◆ Directions for this task
Find "more his understanding is enlightened." and "to the whole" in the records below. Copy the lines holding them and every line between, exactly, and no others.

◆ Entries provided
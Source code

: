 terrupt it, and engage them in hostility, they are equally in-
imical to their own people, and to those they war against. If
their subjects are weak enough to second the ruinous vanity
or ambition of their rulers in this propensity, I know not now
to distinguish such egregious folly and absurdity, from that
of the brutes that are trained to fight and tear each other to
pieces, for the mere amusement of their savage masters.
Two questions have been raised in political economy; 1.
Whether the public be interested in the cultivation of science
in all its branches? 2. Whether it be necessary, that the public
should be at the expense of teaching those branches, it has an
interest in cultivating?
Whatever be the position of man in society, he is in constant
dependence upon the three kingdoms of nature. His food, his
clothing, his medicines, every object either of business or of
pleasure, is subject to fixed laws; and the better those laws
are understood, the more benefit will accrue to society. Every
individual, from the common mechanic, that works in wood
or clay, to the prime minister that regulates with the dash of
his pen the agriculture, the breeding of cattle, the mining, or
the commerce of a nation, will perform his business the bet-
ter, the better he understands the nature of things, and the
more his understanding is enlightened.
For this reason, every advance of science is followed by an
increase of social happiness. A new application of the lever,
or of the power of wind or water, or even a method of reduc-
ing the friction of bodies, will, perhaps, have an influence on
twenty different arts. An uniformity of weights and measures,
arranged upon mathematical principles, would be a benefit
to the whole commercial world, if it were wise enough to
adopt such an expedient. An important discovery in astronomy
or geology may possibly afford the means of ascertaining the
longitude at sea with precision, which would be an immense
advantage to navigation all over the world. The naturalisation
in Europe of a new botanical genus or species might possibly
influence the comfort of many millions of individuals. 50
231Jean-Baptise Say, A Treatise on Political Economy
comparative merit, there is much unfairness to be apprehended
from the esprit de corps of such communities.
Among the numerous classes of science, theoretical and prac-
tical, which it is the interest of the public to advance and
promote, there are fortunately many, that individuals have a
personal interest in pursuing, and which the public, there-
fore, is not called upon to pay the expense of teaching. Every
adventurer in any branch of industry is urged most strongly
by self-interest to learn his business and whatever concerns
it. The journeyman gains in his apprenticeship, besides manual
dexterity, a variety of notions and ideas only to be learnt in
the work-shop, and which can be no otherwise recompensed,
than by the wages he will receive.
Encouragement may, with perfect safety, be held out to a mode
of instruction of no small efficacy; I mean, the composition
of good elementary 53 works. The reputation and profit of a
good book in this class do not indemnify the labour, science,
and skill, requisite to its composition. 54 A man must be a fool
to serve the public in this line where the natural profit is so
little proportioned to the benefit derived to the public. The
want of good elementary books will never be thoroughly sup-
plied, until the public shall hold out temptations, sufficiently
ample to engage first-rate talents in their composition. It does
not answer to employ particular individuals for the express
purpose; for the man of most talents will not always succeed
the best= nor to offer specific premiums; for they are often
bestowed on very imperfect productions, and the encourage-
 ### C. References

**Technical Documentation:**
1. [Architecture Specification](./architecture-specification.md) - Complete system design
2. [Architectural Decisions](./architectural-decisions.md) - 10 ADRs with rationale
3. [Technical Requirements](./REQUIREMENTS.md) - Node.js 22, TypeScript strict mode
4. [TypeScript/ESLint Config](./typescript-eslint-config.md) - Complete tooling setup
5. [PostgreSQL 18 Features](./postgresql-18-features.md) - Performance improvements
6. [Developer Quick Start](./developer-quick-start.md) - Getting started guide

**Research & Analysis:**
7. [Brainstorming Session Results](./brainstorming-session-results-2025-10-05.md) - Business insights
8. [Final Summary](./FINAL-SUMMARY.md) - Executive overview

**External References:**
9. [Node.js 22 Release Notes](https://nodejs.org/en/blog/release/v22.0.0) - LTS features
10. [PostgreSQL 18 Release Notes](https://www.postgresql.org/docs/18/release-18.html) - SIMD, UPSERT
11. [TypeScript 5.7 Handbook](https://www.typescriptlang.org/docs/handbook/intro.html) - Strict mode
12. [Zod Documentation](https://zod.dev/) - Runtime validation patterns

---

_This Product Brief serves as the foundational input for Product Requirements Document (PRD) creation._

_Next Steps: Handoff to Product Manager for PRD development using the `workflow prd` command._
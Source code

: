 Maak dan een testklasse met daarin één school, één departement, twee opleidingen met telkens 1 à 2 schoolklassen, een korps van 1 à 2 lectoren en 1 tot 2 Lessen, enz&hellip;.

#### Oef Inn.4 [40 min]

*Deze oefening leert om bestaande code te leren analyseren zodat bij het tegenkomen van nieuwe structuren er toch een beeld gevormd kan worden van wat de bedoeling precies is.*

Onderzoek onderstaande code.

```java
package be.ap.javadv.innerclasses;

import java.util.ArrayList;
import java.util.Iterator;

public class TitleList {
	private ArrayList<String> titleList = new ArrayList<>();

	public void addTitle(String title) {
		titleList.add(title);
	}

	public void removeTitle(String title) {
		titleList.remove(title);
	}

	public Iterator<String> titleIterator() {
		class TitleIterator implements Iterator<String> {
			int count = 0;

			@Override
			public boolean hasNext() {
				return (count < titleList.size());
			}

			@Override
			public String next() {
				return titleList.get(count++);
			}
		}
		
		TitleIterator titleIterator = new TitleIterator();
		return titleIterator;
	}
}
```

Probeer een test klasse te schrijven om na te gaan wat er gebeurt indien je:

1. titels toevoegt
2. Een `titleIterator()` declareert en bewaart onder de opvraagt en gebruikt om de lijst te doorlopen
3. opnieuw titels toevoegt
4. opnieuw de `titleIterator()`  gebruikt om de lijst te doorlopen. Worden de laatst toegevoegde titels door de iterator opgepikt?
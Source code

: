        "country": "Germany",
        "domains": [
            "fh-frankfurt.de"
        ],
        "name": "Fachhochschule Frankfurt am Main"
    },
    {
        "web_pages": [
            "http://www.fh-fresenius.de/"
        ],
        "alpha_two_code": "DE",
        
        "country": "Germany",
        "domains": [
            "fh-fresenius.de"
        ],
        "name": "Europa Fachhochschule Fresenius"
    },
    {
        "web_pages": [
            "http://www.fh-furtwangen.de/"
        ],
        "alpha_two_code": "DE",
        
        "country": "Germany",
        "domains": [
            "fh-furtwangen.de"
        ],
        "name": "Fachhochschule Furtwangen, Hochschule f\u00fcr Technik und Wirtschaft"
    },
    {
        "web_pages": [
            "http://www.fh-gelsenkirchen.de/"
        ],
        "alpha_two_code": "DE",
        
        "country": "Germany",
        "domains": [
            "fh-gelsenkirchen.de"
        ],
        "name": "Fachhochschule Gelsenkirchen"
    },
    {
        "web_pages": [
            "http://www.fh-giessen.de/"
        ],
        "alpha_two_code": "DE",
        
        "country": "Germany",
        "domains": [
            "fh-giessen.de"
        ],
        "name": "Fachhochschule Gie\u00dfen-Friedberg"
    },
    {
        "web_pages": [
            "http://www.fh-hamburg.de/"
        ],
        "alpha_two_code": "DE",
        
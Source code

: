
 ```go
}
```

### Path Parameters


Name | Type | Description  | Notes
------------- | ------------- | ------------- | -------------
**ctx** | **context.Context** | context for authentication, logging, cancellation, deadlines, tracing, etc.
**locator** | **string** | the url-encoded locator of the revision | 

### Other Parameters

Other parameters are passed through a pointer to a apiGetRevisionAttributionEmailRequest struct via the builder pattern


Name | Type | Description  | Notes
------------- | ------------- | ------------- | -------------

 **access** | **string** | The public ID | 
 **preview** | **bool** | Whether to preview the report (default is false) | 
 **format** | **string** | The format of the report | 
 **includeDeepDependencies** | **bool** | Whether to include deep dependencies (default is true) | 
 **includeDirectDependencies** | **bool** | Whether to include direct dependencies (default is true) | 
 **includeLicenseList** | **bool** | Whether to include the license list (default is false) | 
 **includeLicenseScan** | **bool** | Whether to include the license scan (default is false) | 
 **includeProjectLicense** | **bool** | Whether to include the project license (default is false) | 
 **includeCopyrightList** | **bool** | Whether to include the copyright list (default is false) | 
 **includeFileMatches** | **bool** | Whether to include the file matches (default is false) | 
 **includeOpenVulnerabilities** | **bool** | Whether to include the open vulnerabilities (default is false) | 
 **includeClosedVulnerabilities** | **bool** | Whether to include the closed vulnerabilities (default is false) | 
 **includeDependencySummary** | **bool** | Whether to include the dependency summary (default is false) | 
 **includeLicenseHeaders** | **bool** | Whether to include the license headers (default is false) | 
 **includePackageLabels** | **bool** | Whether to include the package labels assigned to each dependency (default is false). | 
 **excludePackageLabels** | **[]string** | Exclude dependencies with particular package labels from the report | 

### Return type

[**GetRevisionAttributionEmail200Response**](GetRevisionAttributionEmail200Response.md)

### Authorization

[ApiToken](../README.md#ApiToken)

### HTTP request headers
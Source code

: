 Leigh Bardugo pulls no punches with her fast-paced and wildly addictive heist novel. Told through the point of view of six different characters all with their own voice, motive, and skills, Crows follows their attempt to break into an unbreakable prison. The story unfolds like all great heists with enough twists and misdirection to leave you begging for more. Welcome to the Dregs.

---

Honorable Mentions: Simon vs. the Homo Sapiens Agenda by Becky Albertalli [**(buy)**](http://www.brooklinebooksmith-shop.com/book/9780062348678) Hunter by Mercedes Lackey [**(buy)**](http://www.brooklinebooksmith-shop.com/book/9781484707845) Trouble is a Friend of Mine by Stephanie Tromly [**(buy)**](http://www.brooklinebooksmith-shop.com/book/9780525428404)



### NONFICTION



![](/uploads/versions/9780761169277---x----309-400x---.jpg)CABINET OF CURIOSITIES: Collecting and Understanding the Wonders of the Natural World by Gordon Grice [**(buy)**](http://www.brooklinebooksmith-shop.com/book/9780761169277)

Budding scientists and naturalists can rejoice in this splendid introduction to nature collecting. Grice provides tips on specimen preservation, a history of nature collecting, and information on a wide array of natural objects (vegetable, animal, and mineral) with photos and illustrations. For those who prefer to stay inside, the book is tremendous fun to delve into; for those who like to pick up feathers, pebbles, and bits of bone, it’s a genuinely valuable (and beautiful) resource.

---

◆ Answer box
more his understanding is enlightened.
For this reason, every advance of science is followed by an
increase of social happiness. A new application of the lever,
or of the power of wind or water, or even a method of reduc-
ing the friction of bodies, will, perhaps, have an influence on
twenty different arts. An uniformity of weights and measures,
arranged upon mathematical principles, would be a benefit
to the whole commercial world, if it were wise enough to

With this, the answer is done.